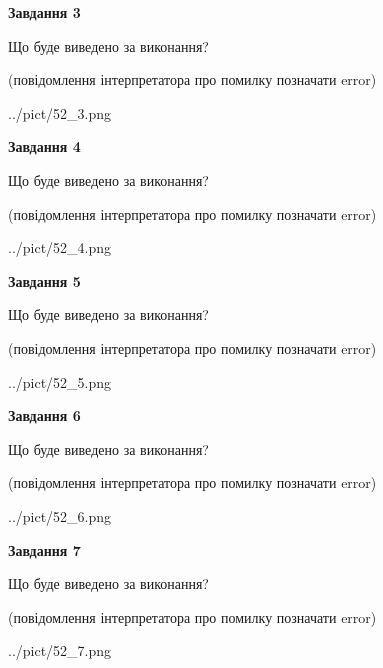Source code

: \documentclass[12pt, ukrainian]{article}
\begin{document}
{\begin {large}
{\begin {center}\textbf{Завдання 3}\end {center}}\par
Що буде виведено за виконання?\par
 (повідомлення інтерпретатора про помилку позначати error)\par
\begin{center}
	{../pict/52_3.png}
\end{center}
\newpage

{\begin {center}\textbf{Завдання 4}\end {center}}\par
Що буде виведено за виконання?\par
 (повідомлення інтерпретатора про помилку позначати error)\par
\begin{center}
	{../pict/52_4.png}
\end{center}
\newpage

{\begin {center}\textbf{Завдання 5}\end {center}}\par
Що буде виведено за виконання?\par
 (повідомлення інтерпретатора про помилку позначати error)\par
\begin{center}
	{../pict/52_5.png}
\end{center}
\newpage

{\begin {center}\textbf{Завдання 6}\end {center}}\par
Що буде виведено за виконання?\par
 (повідомлення інтерпретатора про помилку позначати error)\par
\begin{center}
	{../pict/52_6.png}
\end{center}
\newpage

{\begin {center}\textbf{Завдання 7}\end {center}}\par
Що буде виведено за виконання?\par
 (повідомлення інтерпретатора про помилку позначати error)\par
\begin{center}
	{../pict/52_7.png}
\end{center}
\newpage


\end{large}}
\end{document}
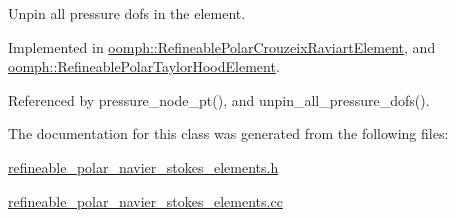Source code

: Unpin all pressure dofs in the element. 



Implemented in \hyperlink{classoomph_1_1RefineablePolarCrouzeixRaviartElement_a672ed3b75ac6408eda52c6789a1c9690}{oomph\+::\+Refineable\+Polar\+Crouzeix\+Raviart\+Element}, and \hyperlink{classoomph_1_1RefineablePolarTaylorHoodElement_a08d48de7b56b5412b8e7c5269381b18d}{oomph\+::\+Refineable\+Polar\+Taylor\+Hood\+Element}.



Referenced by pressure\+\_\+node\+\_\+pt(), and unpin\+\_\+all\+\_\+pressure\+\_\+dofs().



The documentation for this class was generated from the following files\+:\begin{DoxyCompactItemize}
\item 
\hyperlink{refineable__polar__navier__stokes__elements_8h}{refineable\+\_\+polar\+\_\+navier\+\_\+stokes\+\_\+elements.\+h}\item 
\hyperlink{refineable__polar__navier__stokes__elements_8cc}{refineable\+\_\+polar\+\_\+navier\+\_\+stokes\+\_\+elements.\+cc}\end{DoxyCompactItemize}
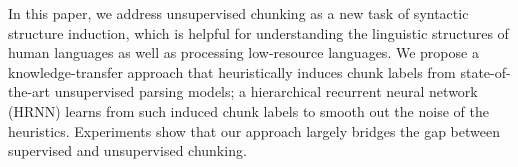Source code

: In this paper, we address unsupervised chunking as a new task of syntactic structure induction, which is helpful for understanding the linguistic structures of human languages as well as processing low-resource languages. We propose a knowledge-transfer approach that heuristically induces chunk labels from state-of-the-art unsupervised parsing models; a hierarchical recurrent neural network (HRNN) learns from such induced chunk labels to smooth out the noise of the heuristics. Experiments show that our approach largely bridges the gap between supervised and unsupervised chunking.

What the exercise asks
Filter the data down to the lines that contain the string "Завдання", and copy them.

Answer below
{\begin {center}\textbf{Завдання 3}\end {center}}\par
{\begin {center}\textbf{Завдання 4}\end {center}}\par
{\begin {center}\textbf{Завдання 5}\end {center}}\par
{\begin {center}\textbf{Завдання 6}\end {center}}\par
{\begin {center}\textbf{Завдання 7}\end {center}}\par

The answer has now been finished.